[YOUR TASK]: Pictures aside, return every line below exactly as written.

[SUPPLIED DATA — start]

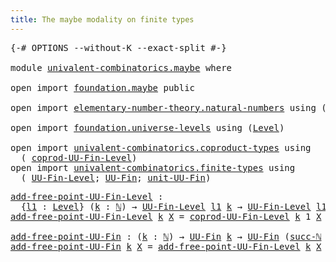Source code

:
 ```yaml
---
title: The maybe modality on finite types
---
```


<pre class="Agda"><a id="60" class="Symbol">{-#</a> <a id="64" class="Keyword">OPTIONS</a> <a id="72" class="Pragma">--without-K</a> <a id="84" class="Pragma">--exact-split</a> <a id="98" class="Symbol">#-}</a>

<a id="103" class="Keyword">module</a> <a id="110" href="univalent-combinatorics.maybe.html" class="Module">univalent-combinatorics.maybe</a> <a id="140" class="Keyword">where</a>

<a id="147" class="Keyword">open</a> <a id="152" class="Keyword">import</a> <a id="159" href="foundation.maybe.html" class="Module">foundation.maybe</a> <a id="176" class="Keyword">public</a>

<a id="184" class="Keyword">open</a> <a id="189" class="Keyword">import</a> <a id="196" href="elementary-number-theory.natural-numbers.html" class="Module">elementary-number-theory.natural-numbers</a> <a id="237" class="Keyword">using</a> <a id="243" class="Symbol">(</a><a id="244" href="elementary-number-theory.natural-numbers.html#1548" class="Datatype">ℕ</a><a id="245" class="Symbol">;</a> <a id="247" href="elementary-number-theory.natural-numbers.html#1569" class="InductiveConstructor">zero-ℕ</a><a id="253" class="Symbol">;</a> <a id="255" href="elementary-number-theory.natural-numbers.html#1582" class="InductiveConstructor">succ-ℕ</a><a id="261" class="Symbol">)</a>

<a id="264" class="Keyword">open</a> <a id="269" class="Keyword">import</a> <a id="276" href="foundation.universe-levels.html" class="Module">foundation.universe-levels</a> <a id="303" class="Keyword">using</a> <a id="309" class="Symbol">(</a><a id="310" href="Agda.Primitive.html#597" class="Postulate">Level</a><a id="315" class="Symbol">)</a>

<a id="318" class="Keyword">open</a> <a id="323" class="Keyword">import</a> <a id="330" href="univalent-combinatorics.coproduct-types.html" class="Module">univalent-combinatorics.coproduct-types</a> <a id="370" class="Keyword">using</a>
  <a id="378" class="Symbol">(</a> <a id="380" href="univalent-combinatorics.coproduct-types.html#5932" class="Function">coprod-UU-Fin-Level</a><a id="399" class="Symbol">)</a>
<a id="401" class="Keyword">open</a> <a id="406" class="Keyword">import</a> <a id="413" href="univalent-combinatorics.finite-types.html" class="Module">univalent-combinatorics.finite-types</a> <a id="450" class="Keyword">using</a>
  <a id="458" class="Symbol">(</a> <a id="460" href="univalent-combinatorics.finite-types.html#5390" class="Function">UU-Fin-Level</a><a id="472" class="Symbol">;</a> <a id="474" href="univalent-combinatorics.finite-types.html#5857" class="Function">UU-Fin</a><a id="480" class="Symbol">;</a> <a id="482" href="univalent-combinatorics.finite-types.html#8975" class="Function">unit-UU-Fin</a><a id="493" class="Symbol">)</a>
</pre>
<pre class="Agda"><a id="add-free-point-UU-Fin-Level"></a><a id="508" href="univalent-combinatorics.maybe.html#508" class="Function">add-free-point-UU-Fin-Level</a> <a id="536" class="Symbol">:</a>
  <a id="540" class="Symbol">{</a><a id="541" href="univalent-combinatorics.maybe.html#541" class="Bound">l1</a> <a id="544" class="Symbol">:</a> <a id="546" href="Agda.Primitive.html#597" class="Postulate">Level</a><a id="551" class="Symbol">}</a> <a id="553" class="Symbol">(</a><a id="554" href="univalent-combinatorics.maybe.html#554" class="Bound">k</a> <a id="556" class="Symbol">:</a> <a id="558" href="elementary-number-theory.natural-numbers.html#1548" class="Datatype">ℕ</a><a id="559" class="Symbol">)</a> <a id="561" class="Symbol">→</a> <a id="563" href="univalent-combinatorics.finite-types.html#5390" class="Function">UU-Fin-Level</a> <a id="576" href="univalent-combinatorics.maybe.html#541" class="Bound">l1</a> <a id="579" href="univalent-combinatorics.maybe.html#554" class="Bound">k</a> <a id="581" class="Symbol">→</a> <a id="583" href="univalent-combinatorics.finite-types.html#5390" class="Function">UU-Fin-Level</a> <a id="596" href="univalent-combinatorics.maybe.html#541" class="Bound">l1</a> <a id="599" class="Symbol">(</a><a id="600" href="elementary-number-theory.natural-numbers.html#1582" class="InductiveConstructor">succ-ℕ</a> <a id="607" href="univalent-combinatorics.maybe.html#554" class="Bound">k</a><a id="608" class="Symbol">)</a>
<a id="610" href="univalent-combinatorics.maybe.html#508" class="Function">add-free-point-UU-Fin-Level</a> <a id="638" href="univalent-combinatorics.maybe.html#638" class="Bound">k</a> <a id="640" href="univalent-combinatorics.maybe.html#640" class="Bound">X</a> <a id="642" class="Symbol">=</a> <a id="644" href="univalent-combinatorics.coproduct-types.html#5932" class="Function">coprod-UU-Fin-Level</a> <a id="664" href="univalent-combinatorics.maybe.html#638" class="Bound">k</a> <a id="666" class="Number">1</a> <a id="668" href="univalent-combinatorics.maybe.html#640" class="Bound">X</a> <a id="670" href="univalent-combinatorics.finite-types.html#8975" class="Function">unit-UU-Fin</a>

<a id="add-free-point-UU-Fin"></a><a id="683" href="univalent-combinatorics.maybe.html#683" class="Function">add-free-point-UU-Fin</a> <a id="705" class="Symbol">:</a> <a id="707" class="Symbol">(</a><a id="708" href="univalent-combinatorics.maybe.html#708" class="Bound">k</a> <a id="710" class="Symbol">:</a> <a id="712" href="elementary-number-theory.natural-numbers.html#1548" class="Datatype">ℕ</a><a id="713" class="Symbol">)</a> <a id="715" class="Symbol">→</a> <a id="717" href="univalent-combinatorics.finite-types.html#5857" class="Function">UU-Fin</a> <a id="724" href="univalent-combinatorics.maybe.html#708" class="Bound">k</a> <a id="726" class="Symbol">→</a> <a id="728" href="univalent-combinatorics.finite-types.html#5857" class="Function">UU-Fin</a> <a id="735" class="Symbol">(</a><a id="736" href="elementary-number-theory.natural-numbers.html#1582" class="InductiveConstructor">succ-ℕ</a> <a id="743" href="univalent-combinatorics.maybe.html#708" class="Bound">k</a><a id="744" class="Symbol">)</a>
<a id="746" href="univalent-combinatorics.maybe.html#683" class="Function">add-free-point-UU-Fin</a> <a id="768" href="univalent-combinatorics.maybe.html#768" class="Bound">k</a> <a id="770" href="univalent-combinatorics.maybe.html#770" class="Bound">X</a> <a id="772" class="Symbol">=</a> <a id="774" href="univalent-combinatorics.maybe.html#508" class="Function">add-free-point-UU-Fin-Level</a> <a id="802" href="univalent-combinatorics.maybe.html#768" class="Bound">k</a> <a id="804" href="univalent-combinatorics.maybe.html#770" class="Bound">X</a>
</pre>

[SUPPLIED DATA — finish]

[SOLUTION FOR THIS TASK]:
Source code

:
 ```yaml
---
title: The maybe modality on finite types
---
```


<pre class="Agda"><a id="60" class="Symbol">{-#</a> <a id="64" class="Keyword">OPTIONS</a> <a id="72" class="Pragma">--without-K</a> <a id="84" class="Pragma">--exact-split</a> <a id="98" class="Symbol">#-}</a>

<a id="103" class="Keyword">module</a> <a id="110" href="univalent-combinatorics.maybe.html" class="Module">univalent-combinatorics.maybe</a> <a id="140" class="Keyword">where</a>

<a id="147" class="Keyword">open</a> <a id="152" class="Keyword">import</a> <a id="159" href="foundation.maybe.html" class="Module">foundation.maybe</a> <a id="176" class="Keyword">public</a>

<a id="184" class="Keyword">open</a> <a id="189" class="Keyword">import</a> <a id="196" href="elementary-number-theory.natural-numbers.html" class="Module">elementary-number-theory.natural-numbers</a> <a id="237" class="Keyword">using</a> <a id="243" class="Symbol">(</a><a id="244" href="elementary-number-theory.natural-numbers.html#1548" class="Datatype">ℕ</a><a id="245" class="Symbol">;</a> <a id="247" href="elementary-number-theory.natural-numbers.html#1569" class="InductiveConstructor">zero-ℕ</a><a id="253" class="Symbol">;</a> <a id="255" href="elementary-number-theory.natural-numbers.html#1582" class="InductiveConstructor">succ-ℕ</a><a id="261" class="Symbol">)</a>

<a id="264" class="Keyword">open</a> <a id="269" class="Keyword">import</a> <a id="276" href="foundation.universe-levels.html" class="Module">foundation.universe-levels</a> <a id="303" class="Keyword">using</a> <a id="309" class="Symbol">(</a><a id="310" href="Agda.Primitive.html#597" class="Postulate">Level</a><a id="315" class="Symbol">)</a>

<a id="318" class="Keyword">open</a> <a id="323" class="Keyword">import</a> <a id="330" href="univalent-combinatorics.coproduct-types.html" class="Module">univalent-combinatorics.coproduct-types</a> <a id="370" class="Keyword">using</a>
  <a id="378" class="Symbol">(</a> <a id="380" href="univalent-combinatorics.coproduct-types.html#5932" class="Function">coprod-UU-Fin-Level</a><a id="399" class="Symbol">)</a>
<a id="401" class="Keyword">open</a> <a id="406" class="Keyword">import</a> <a id="413" href="univalent-combinatorics.finite-types.html" class="Module">univalent-combinatorics.finite-types</a> <a id="450" class="Keyword">using</a>
  <a id="458" class="Symbol">(</a> <a id="460" href="univalent-combinatorics.finite-types.html#5390" class="Function">UU-Fin-Level</a><a id="472" class="Symbol">;</a> <a id="474" href="univalent-combinatorics.finite-types.html#5857" class="Function">UU-Fin</a><a id="480" class="Symbol">;</a> <a id="482" href="univalent-combinatorics.finite-types.html#8975" class="Function">unit-UU-Fin</a><a id="493" class="Symbol">)</a>
</pre>
<pre class="Agda"><a id="add-free-point-UU-Fin-Level"></a><a id="508" href="univalent-combinatorics.maybe.html#508" class="Function">add-free-point-UU-Fin-Level</a> <a id="536" class="Symbol">:</a>
  <a id="540" class="Symbol">{</a><a id="541" href="univalent-combinatorics.maybe.html#541" class="Bound">l1</a> <a id="544" class="Symbol">:</a> <a id="546" href="Agda.Primitive.html#597" class="Postulate">Level</a><a id="551" class="Symbol">}</a> <a id="553" class="Symbol">(</a><a id="554" href="univalent-combinatorics.maybe.html#554" class="Bound">k</a> <a id="556" class="Symbol">:</a> <a id="558" href="elementary-number-theory.natural-numbers.html#1548" class="Datatype">ℕ</a><a id="559" class="Symbol">)</a> <a id="561" class="Symbol">→</a> <a id="563" href="univalent-combinatorics.finite-types.html#5390" class="Function">UU-Fin-Level</a> <a id="576" href="univalent-combinatorics.maybe.html#541" class="Bound">l1</a> <a id="579" href="univalent-combinatorics.maybe.html#554" class="Bound">k</a> <a id="581" class="Symbol">→</a> <a id="583" href="univalent-combinatorics.finite-types.html#5390" class="Function">UU-Fin-Level</a> <a id="596" href="univalent-combinatorics.maybe.html#541" class="Bound">l1</a> <a id="599" class="Symbol">(</a><a id="600" href="elementary-number-theory.natural-numbers.html#1582" class="InductiveConstructor">succ-ℕ</a> <a id="607" href="univalent-combinatorics.maybe.html#554" class="Bound">k</a><a id="608" class="Symbol">)</a>
<a id="610" href="univalent-combinatorics.maybe.html#508" class="Function">add-free-point-UU-Fin-Level</a> <a id="638" href="univalent-combinatorics.maybe.html#638" class="Bound">k</a> <a id="640" href="univalent-combinatorics.maybe.html#640" class="Bound">X</a> <a id="642" class="Symbol">=</a> <a id="644" href="univalent-combinatorics.coproduct-types.html#5932" class="Function">coprod-UU-Fin-Level</a> <a id="664" href="univalent-combinatorics.maybe.html#638" class="Bound">k</a> <a id="666" class="Number">1</a> <a id="668" href="univalent-combinatorics.maybe.html#640" class="Bound">X</a> <a id="670" href="univalent-combinatorics.finite-types.html#8975" class="Function">unit-UU-Fin</a>

<a id="add-free-point-UU-Fin"></a><a id="683" href="univalent-combinatorics.maybe.html#683" class="Function">add-free-point-UU-Fin</a> <a id="705" class="Symbol">:</a> <a id="707" class="Symbol">(</a><a id="708" href="univalent-combinatorics.maybe.html#708" class="Bound">k</a> <a id="710" class="Symbol">:</a> <a id="712" href="elementary-number-theory.natural-numbers.html#1548" class="Datatype">ℕ</a><a id="713" class="Symbol">)</a> <a id="715" class="Symbol">→</a> <a id="717" href="univalent-combinatorics.finite-types.html#5857" class="Function">UU-Fin</a> <a id="724" href="univalent-combinatorics.maybe.html#708" class="Bound">k</a> <a id="726" class="Symbol">→</a> <a id="728" href="univalent-combinatorics.finite-types.html#5857" class="Function">UU-Fin</a> <a id="735" class="Symbol">(</a><a id="736" href="elementary-number-theory.natural-numbers.html#1582" class="InductiveConstructor">succ-ℕ</a> <a id="743" href="univalent-combinatorics.maybe.html#708" class="Bound">k</a><a id="744" class="Symbol">)</a>
<a id="746" href="univalent-combinatorics.maybe.html#683" class="Function">add-free-point-UU-Fin</a> <a id="768" href="univalent-combinatorics.maybe.html#768" class="Bound">k</a> <a id="770" href="univalent-combinatorics.maybe.html#770" class="Bound">X</a> <a id="772" class="Symbol">=</a> <a id="774" href="univalent-combinatorics.maybe.html#508" class="Function">add-free-point-UU-Fin-Level</a> <a id="802" href="univalent-combinatorics.maybe.html#768" class="Bound">k</a> <a id="804" href="univalent-combinatorics.maybe.html#770" class="Bound">X</a>
</pre>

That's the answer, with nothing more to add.